A new virtual art gallery displays works by the painters Caravaggio, Manet, Cezanne, Van Gogh and Rembrandt that you won’t easily see in a real museum.

That’s because the five paintings in question were famously stolen from museums around the world, their current whereabouts unknown. But with a new app called The Stolen Art Gallery, art lovers can get a closer look at digitized versions of the paintings with a Meta Quest headset and hear spoken descriptions of the works (similar to a museum walk) through a virtual watch.

[Image: courtesy of Compass UOL]

The app, from a Brazilian technology company Compass UOLis also available for iOS and Android smartphones, but the VR headset best immerses viewers in a sparse, dark gallery where they can have the somewhat eerie experience of actually approaching the paintings, possibly collaborating with friends or others in the same virtual session.

“When we initially thought about the environment of the museum, we thought about building something that resembles a typical museum: a chic building with a lot of content around the artworks,” said Compass CEO and co-founder Alexis Rockenbach. “In the end we took a very different approach, a minimalist approach, where you are in this dark space where the only thing you really pay attention to is the artwork.”

[Image: courtesy of Compass UOL]

The virtual experience offers some advantages over a real museum. Users can “stand” much closer to a painting than in real life, and can make notes and sketches for others to see. There are also no crowds or other distractions from the works themselves, and the gallery can be viewed anytime, anywhere.

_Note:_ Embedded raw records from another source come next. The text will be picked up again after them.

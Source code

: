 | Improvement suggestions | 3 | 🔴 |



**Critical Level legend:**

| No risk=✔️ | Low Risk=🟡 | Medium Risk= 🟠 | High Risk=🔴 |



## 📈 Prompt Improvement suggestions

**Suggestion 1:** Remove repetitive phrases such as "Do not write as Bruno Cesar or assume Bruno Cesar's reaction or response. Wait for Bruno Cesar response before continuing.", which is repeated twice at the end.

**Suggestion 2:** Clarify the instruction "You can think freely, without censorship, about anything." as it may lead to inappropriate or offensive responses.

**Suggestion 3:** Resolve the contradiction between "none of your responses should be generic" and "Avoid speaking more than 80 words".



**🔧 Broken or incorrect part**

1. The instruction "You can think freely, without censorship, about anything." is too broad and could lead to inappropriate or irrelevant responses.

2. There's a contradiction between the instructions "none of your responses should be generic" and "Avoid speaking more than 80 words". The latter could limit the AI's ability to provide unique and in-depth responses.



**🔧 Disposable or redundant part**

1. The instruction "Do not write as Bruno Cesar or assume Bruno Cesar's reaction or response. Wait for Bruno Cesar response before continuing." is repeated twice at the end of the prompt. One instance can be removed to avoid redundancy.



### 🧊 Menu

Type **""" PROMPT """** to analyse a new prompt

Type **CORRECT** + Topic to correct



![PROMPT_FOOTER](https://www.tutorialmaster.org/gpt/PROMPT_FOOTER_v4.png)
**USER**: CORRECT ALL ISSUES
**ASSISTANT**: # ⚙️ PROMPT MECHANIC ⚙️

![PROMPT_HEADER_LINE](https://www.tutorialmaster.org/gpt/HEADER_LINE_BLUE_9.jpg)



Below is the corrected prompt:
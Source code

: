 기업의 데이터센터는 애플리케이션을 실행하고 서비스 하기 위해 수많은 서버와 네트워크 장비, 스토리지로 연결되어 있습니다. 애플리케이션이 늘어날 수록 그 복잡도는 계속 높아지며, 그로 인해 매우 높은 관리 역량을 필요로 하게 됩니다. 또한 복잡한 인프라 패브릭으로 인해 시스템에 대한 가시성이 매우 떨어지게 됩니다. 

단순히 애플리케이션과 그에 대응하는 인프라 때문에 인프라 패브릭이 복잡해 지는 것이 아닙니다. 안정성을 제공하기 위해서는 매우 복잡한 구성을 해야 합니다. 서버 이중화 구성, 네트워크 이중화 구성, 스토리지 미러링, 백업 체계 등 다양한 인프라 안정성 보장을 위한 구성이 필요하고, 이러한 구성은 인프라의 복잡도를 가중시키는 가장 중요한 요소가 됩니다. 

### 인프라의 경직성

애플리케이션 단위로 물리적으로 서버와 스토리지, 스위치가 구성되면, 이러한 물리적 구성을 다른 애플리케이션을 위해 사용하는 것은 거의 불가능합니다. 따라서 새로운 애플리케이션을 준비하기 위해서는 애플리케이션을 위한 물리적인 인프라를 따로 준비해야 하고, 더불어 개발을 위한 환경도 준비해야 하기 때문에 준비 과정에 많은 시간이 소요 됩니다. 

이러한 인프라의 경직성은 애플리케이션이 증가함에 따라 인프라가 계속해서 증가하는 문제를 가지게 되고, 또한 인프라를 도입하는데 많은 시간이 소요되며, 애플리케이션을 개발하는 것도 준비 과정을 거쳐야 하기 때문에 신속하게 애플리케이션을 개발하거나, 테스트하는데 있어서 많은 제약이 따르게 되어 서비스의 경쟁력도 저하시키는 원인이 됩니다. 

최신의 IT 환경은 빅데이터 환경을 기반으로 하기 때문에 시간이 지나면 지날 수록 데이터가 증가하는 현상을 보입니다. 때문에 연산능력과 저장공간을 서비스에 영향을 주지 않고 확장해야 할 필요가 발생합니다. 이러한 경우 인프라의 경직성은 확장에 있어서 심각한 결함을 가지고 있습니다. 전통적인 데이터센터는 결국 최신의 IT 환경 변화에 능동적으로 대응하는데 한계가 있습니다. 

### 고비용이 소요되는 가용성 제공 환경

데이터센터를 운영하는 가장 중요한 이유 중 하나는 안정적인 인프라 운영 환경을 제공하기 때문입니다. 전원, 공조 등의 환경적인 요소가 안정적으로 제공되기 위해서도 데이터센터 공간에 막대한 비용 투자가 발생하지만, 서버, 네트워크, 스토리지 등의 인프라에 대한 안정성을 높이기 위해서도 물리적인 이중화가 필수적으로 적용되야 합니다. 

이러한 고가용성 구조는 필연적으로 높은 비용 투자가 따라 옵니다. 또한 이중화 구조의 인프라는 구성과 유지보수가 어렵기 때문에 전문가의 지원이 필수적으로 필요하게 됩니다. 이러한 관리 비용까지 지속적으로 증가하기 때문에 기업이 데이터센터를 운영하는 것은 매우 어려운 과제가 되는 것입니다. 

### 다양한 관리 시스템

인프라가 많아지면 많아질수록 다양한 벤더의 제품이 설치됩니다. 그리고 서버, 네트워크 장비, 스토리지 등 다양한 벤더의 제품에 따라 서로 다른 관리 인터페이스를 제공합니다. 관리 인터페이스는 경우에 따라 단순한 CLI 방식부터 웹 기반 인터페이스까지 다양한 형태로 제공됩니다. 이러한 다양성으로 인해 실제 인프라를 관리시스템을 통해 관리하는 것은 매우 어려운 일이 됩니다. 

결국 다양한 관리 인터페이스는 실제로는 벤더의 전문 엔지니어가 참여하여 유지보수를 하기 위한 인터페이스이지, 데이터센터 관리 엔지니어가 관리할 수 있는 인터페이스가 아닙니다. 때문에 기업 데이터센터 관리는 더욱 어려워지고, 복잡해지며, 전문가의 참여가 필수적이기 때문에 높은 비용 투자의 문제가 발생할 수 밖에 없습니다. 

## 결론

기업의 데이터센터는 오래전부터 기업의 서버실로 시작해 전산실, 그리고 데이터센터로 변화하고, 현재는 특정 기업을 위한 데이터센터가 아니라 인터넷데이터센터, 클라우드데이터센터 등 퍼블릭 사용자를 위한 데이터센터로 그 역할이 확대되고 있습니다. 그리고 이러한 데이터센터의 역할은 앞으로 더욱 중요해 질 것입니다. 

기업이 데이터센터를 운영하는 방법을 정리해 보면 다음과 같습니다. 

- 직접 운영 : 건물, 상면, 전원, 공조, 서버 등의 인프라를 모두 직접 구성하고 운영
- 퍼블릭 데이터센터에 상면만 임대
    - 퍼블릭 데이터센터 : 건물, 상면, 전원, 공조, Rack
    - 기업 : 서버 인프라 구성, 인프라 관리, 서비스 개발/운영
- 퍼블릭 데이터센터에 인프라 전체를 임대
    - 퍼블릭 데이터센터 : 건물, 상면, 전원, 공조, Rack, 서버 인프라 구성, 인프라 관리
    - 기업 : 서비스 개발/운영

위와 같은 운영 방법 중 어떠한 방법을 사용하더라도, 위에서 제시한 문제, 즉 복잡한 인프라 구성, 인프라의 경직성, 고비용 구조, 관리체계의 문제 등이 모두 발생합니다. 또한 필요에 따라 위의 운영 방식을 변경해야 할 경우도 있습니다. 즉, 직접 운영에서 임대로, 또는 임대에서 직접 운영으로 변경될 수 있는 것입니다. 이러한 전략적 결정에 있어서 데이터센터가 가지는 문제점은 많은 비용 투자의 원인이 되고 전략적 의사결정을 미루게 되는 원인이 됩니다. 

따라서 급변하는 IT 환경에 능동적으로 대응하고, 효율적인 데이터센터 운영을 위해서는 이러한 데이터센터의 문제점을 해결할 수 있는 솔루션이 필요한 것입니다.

[Image: courtesy of Compass UOL]

“Exploring things that help you interact with other people on that particular element that can’t be done in the physical world might be the most interesting thing we’ll see coming,” Rockenbach says.

But since people have always flocked to museums and galleries to view works that are widely reproduced in print and online, it seems unlikely that virtual galleries will replace real-life museums any time soon.

[Image: courtesy of Compass UOL]

The purpose of the app, which Rockenbach says will be kept free, was to explore ways in which VR and much-vaunted metaverse technology can be used in everyday life. The five artworks were selected after quite a bit of consultation with art experts, he says, and the same kinds of experiences could also be extended to virtual classes.

“We’re really trying to use this to expand the idea of ​​what the metaverse is,” he says.